Sunday, May 12, 2013

Mother's Day

 On Being A Parent
by Anna Quindlen
[T]he biggest mistake I made is the one that most of us make while doing this.  I did not live in the moment enough.  This is particularly clear now that the moment is gone, captured only in photographs.  
 There is one picture of the three of them sitting in the grass on a quilt in the shadow of the swing set on a summer day, ages 6, 4 and 1.  And I wish I could remember what we ate, and what we talked about, and how they sounded, and how they looked when they slept that night. I wish I had not been in such a hurry to get on to the next thing:  dinner, bath, book, bed.  I wish I had treasured the doing a little more and the getting it done a little less.

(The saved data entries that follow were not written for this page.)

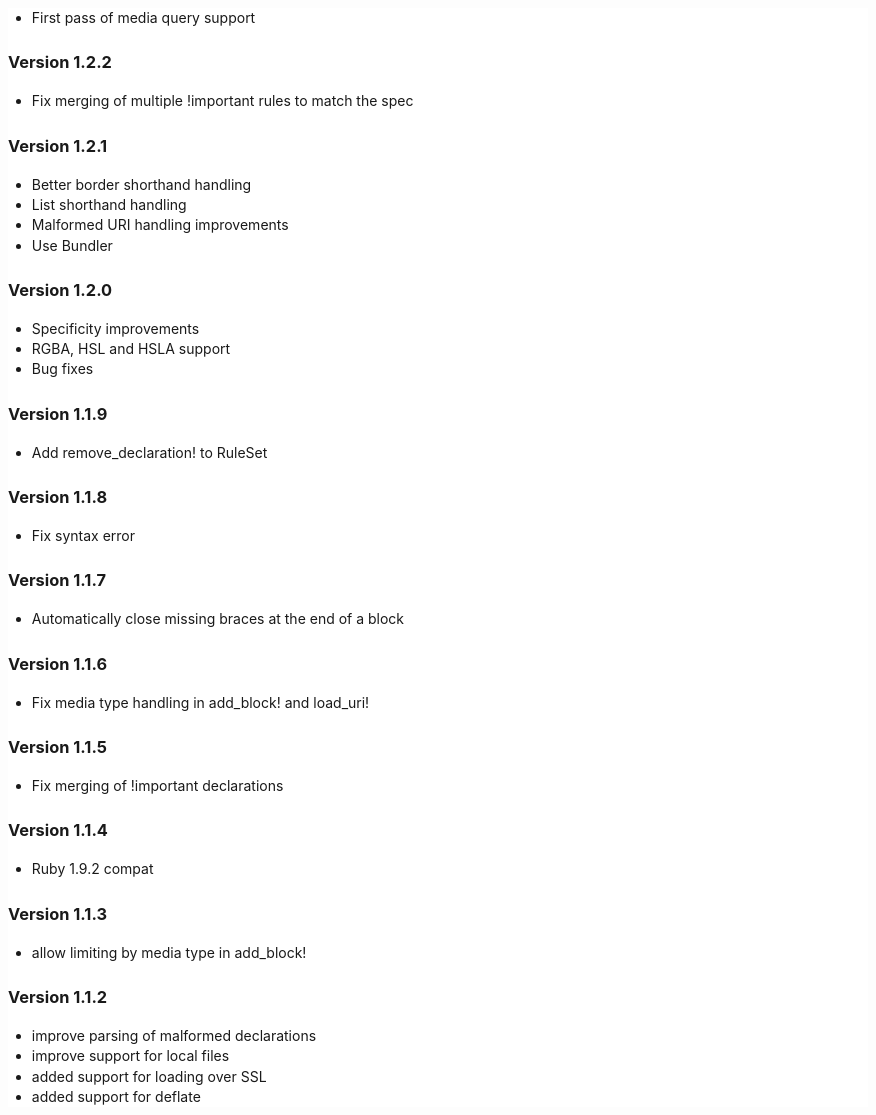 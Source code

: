  * First pass of media query support

### Version 1.2.2

 * Fix merging of multiple !important rules to match the spec

### Version 1.2.1

 * Better border shorthand handling
 * List shorthand handling
 * Malformed URI handling improvements
 * Use Bundler

### Version 1.2.0

 * Specificity improvements
 * RGBA, HSL and HSLA support
 * Bug fixes

### Version 1.1.9

 * Add remove_declaration! to RuleSet

### Version 1.1.8

 * Fix syntax error

### Version 1.1.7

 * Automatically close missing braces at the end of a block

### Version 1.1.6

 * Fix media type handling in add_block! and load_uri!

### Version 1.1.5

 * Fix merging of !important declarations

### Version 1.1.4

 * Ruby 1.9.2 compat

### Version 1.1.3

 * allow limiting by media type in add_block!

### Version 1.1.2

 * improve parsing of malformed declarations
 * improve support for local files
 * added support for loading over SSL
 * added support for deflate
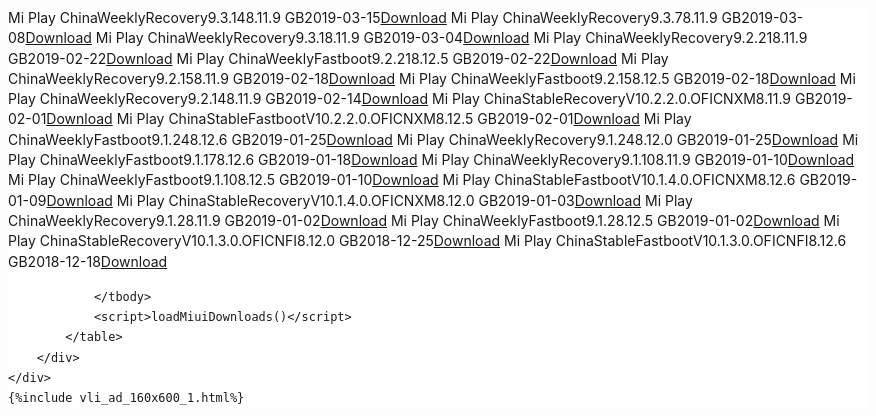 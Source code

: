 <tr><td>Mi Play China</td><td>Weekly</td><td>Recovery</td><td>9.3.14</td><td>8.1</td><td>1.9 GB</td><td>2019-03-15</td><td><a href="/miui/lotus/weekly/9.3.14/">Download</a></td></tr>
<tr><td>Mi Play China</td><td>Weekly</td><td>Recovery</td><td>9.3.7</td><td>8.1</td><td>1.9 GB</td><td>2019-03-08</td><td><a href="/miui/lotus/weekly/9.3.7/">Download</a></td></tr>
<tr><td>Mi Play China</td><td>Weekly</td><td>Recovery</td><td>9.3.1</td><td>8.1</td><td>1.9 GB</td><td>2019-03-04</td><td><a href="/miui/lotus/weekly/9.3.1/">Download</a></td></tr>
<tr><td>Mi Play China</td><td>Weekly</td><td>Recovery</td><td>9.2.21</td><td>8.1</td><td>1.9 GB</td><td>2019-02-22</td><td><a href="/miui/lotus/weekly/9.2.21/">Download</a></td></tr>
<tr><td>Mi Play China</td><td>Weekly</td><td>Fastboot</td><td>9.2.21</td><td>8.1</td><td>2.5 GB</td><td>2019-02-22</td><td><a href="/miui/lotus/weekly/9.2.21/">Download</a></td></tr>
<tr><td>Mi Play China</td><td>Weekly</td><td>Recovery</td><td>9.2.15</td><td>8.1</td><td>1.9 GB</td><td>2019-02-18</td><td><a href="/miui/lotus/weekly/9.2.15/">Download</a></td></tr>
<tr><td>Mi Play China</td><td>Weekly</td><td>Fastboot</td><td>9.2.15</td><td>8.1</td><td>2.5 GB</td><td>2019-02-18</td><td><a href="/miui/lotus/weekly/9.2.15/">Download</a></td></tr>
<tr><td>Mi Play China</td><td>Weekly</td><td>Recovery</td><td>9.2.14</td><td>8.1</td><td>1.9 GB</td><td>2019-02-14</td><td><a href="/miui/lotus/weekly/9.2.14/">Download</a></td></tr>
<tr><td>Mi Play China</td><td>Stable</td><td>Recovery</td><td>V10.2.2.0.OFICNXM</td><td>8.1</td><td>1.9 GB</td><td>2019-02-01</td><td><a href="/miui/lotus/stable/V10.2.2.0.OFICNXM/">Download</a></td></tr>
<tr><td>Mi Play China</td><td>Stable</td><td>Fastboot</td><td>V10.2.2.0.OFICNXM</td><td>8.1</td><td>2.5 GB</td><td>2019-02-01</td><td><a href="/miui/lotus/stable/V10.2.2.0.OFICNXM/">Download</a></td></tr>
<tr><td>Mi Play China</td><td>Weekly</td><td>Fastboot</td><td>9.1.24</td><td>8.1</td><td>2.6 GB</td><td>2019-01-25</td><td><a href="/miui/lotus/weekly/9.1.24/">Download</a></td></tr>
<tr><td>Mi Play China</td><td>Weekly</td><td>Recovery</td><td>9.1.24</td><td>8.1</td><td>2.0 GB</td><td>2019-01-25</td><td><a href="/miui/lotus/weekly/9.1.24/">Download</a></td></tr>
<tr><td>Mi Play China</td><td>Weekly</td><td>Fastboot</td><td>9.1.17</td><td>8.1</td><td>2.6 GB</td><td>2019-01-18</td><td><a href="/miui/lotus/weekly/9.1.17/">Download</a></td></tr>
<tr><td>Mi Play China</td><td>Weekly</td><td>Recovery</td><td>9.1.10</td><td>8.1</td><td>1.9 GB</td><td>2019-01-10</td><td><a href="/miui/lotus/weekly/9.1.10/">Download</a></td></tr>
<tr><td>Mi Play China</td><td>Weekly</td><td>Fastboot</td><td>9.1.10</td><td>8.1</td><td>2.5 GB</td><td>2019-01-10</td><td><a href="/miui/lotus/weekly/9.1.10/">Download</a></td></tr>
<tr><td>Mi Play China</td><td>Stable</td><td>Fastboot</td><td>V10.1.4.0.OFICNXM</td><td>8.1</td><td>2.6 GB</td><td>2019-01-09</td><td><a href="/miui/lotus/stable/V10.1.4.0.OFICNXM/">Download</a></td></tr>
<tr><td>Mi Play China</td><td>Stable</td><td>Recovery</td><td>V10.1.4.0.OFICNXM</td><td>8.1</td><td>2.0 GB</td><td>2019-01-03</td><td><a href="/miui/lotus/stable/V10.1.4.0.OFICNXM/">Download</a></td></tr>
<tr><td>Mi Play China</td><td>Weekly</td><td>Recovery</td><td>9.1.2</td><td>8.1</td><td>1.9 GB</td><td>2019-01-02</td><td><a href="/miui/lotus/weekly/9.1.2/">Download</a></td></tr>
<tr><td>Mi Play China</td><td>Weekly</td><td>Fastboot</td><td>9.1.2</td><td>8.1</td><td>2.5 GB</td><td>2019-01-02</td><td><a href="/miui/lotus/weekly/9.1.2/">Download</a></td></tr>
<tr><td>Mi Play China</td><td>Stable</td><td>Recovery</td><td>V10.1.3.0.OFICNFI</td><td>8.1</td><td>2.0 GB</td><td>2018-12-25</td><td><a href="/miui/lotus/stable/V10.1.3.0.OFICNFI/">Download</a></td></tr>
<tr><td>Mi Play China</td><td>Stable</td><td>Fastboot</td><td>V10.1.3.0.OFICNFI</td><td>8.1</td><td>2.6 GB</td><td>2018-12-18</td><td><a href="/miui/lotus/stable/V10.1.3.0.OFICNFI/">Download</a></td></tr>

                </tbody>
                <script>loadMiuiDownloads()</script>
            </table>
        </div>
    </div>
    {%include vli_ad_160x600_1.html%}
</div>
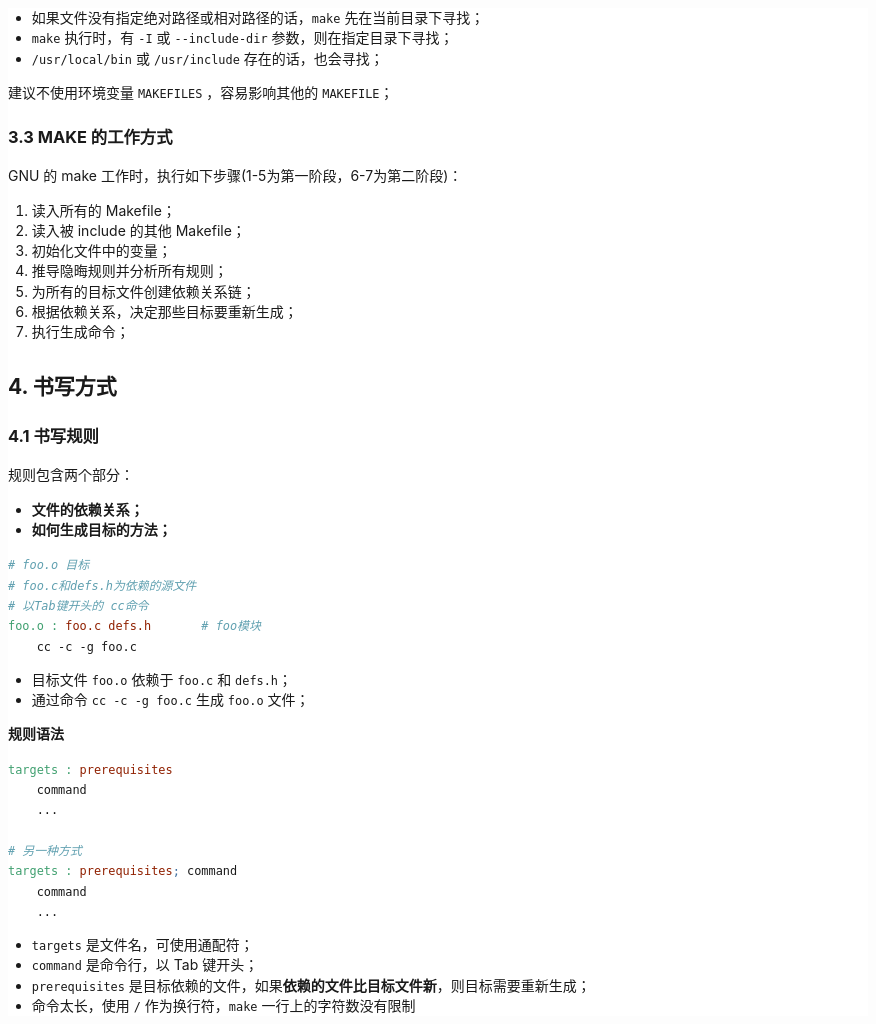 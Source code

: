 - 如果文件没有指定绝对路径或相对路径的话，`make` 先在当前目录下寻找；
- `make` 执行时，有 `-I` 或 `--include-dir` 参数，则在指定目录下寻找；
- `/usr/local/bin` 或 `/usr/include` 存在的话，也会寻找；

建议不使用环境变量 `MAKEFILES` ，容易影响其他的 `MAKEFILE`；



### 3.3 MAKE 的工作方式

GNU 的 make 工作时，执行如下步骤(1-5为第一阶段，6-7为第二阶段)：

1. 读入所有的 Makefile；
2. 读入被 include 的其他 Makefile；
3. 初始化文件中的变量；
4. 推导隐晦规则并分析所有规则；
5. 为所有的目标文件创建依赖关系链；
6. 根据依赖关系，决定那些目标要重新生成；
7. 执行生成命令；



## 4. 书写方式

### 4.1 书写规则

规则包含两个部分：

- **文件的依赖关系；**
- **如何生成目标的方法；**

```makefile
# foo.o 目标
# foo.c和defs.h为依赖的源文件
# 以Tab键开头的 cc命令
foo.o : foo.c defs.h       # foo模块
	cc -c -g foo.c
```

- 目标文件 `foo.o` 依赖于 `foo.c` 和 `defs.h`；
- 通过命令 `cc -c -g foo.c` 生成 `foo.o` 文件；

**规则语法**

```makefile
targets : prerequisites
	command
	...

# 另一种方式
targets : prerequisites; command
	command
	...
```

- `targets` 是文件名，可使用通配符；
- `command` 是命令行，以 Tab 键开头；
- `prerequisites` 是目标依赖的文件，如果**依赖的文件比目标文件新**，则目标需要重新生成；
- 命令太长，使用 `/` 作为换行符，`make` 一行上的字符数没有限制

Even today I'm not sure what worked and what didn't, what was me and what was simply life.  When they were very small, I suppose I thought someday they would become who they were because of what I'd done.  Now I suspect they simply grew into their true selves because they demanded in a thousand ways that I back off and let them be.
The books said to be relaxed and I was often tense; matter-of-fact, I was sometimes over the top.  And look how it all turned out.  I wound up with the three people I like best in the world, who have done more than anyone to excavate my essential humanity.  That's what the books never told me.
I was bound and determined to learn from the experts.
It just took me awhile to figure out who the experts were.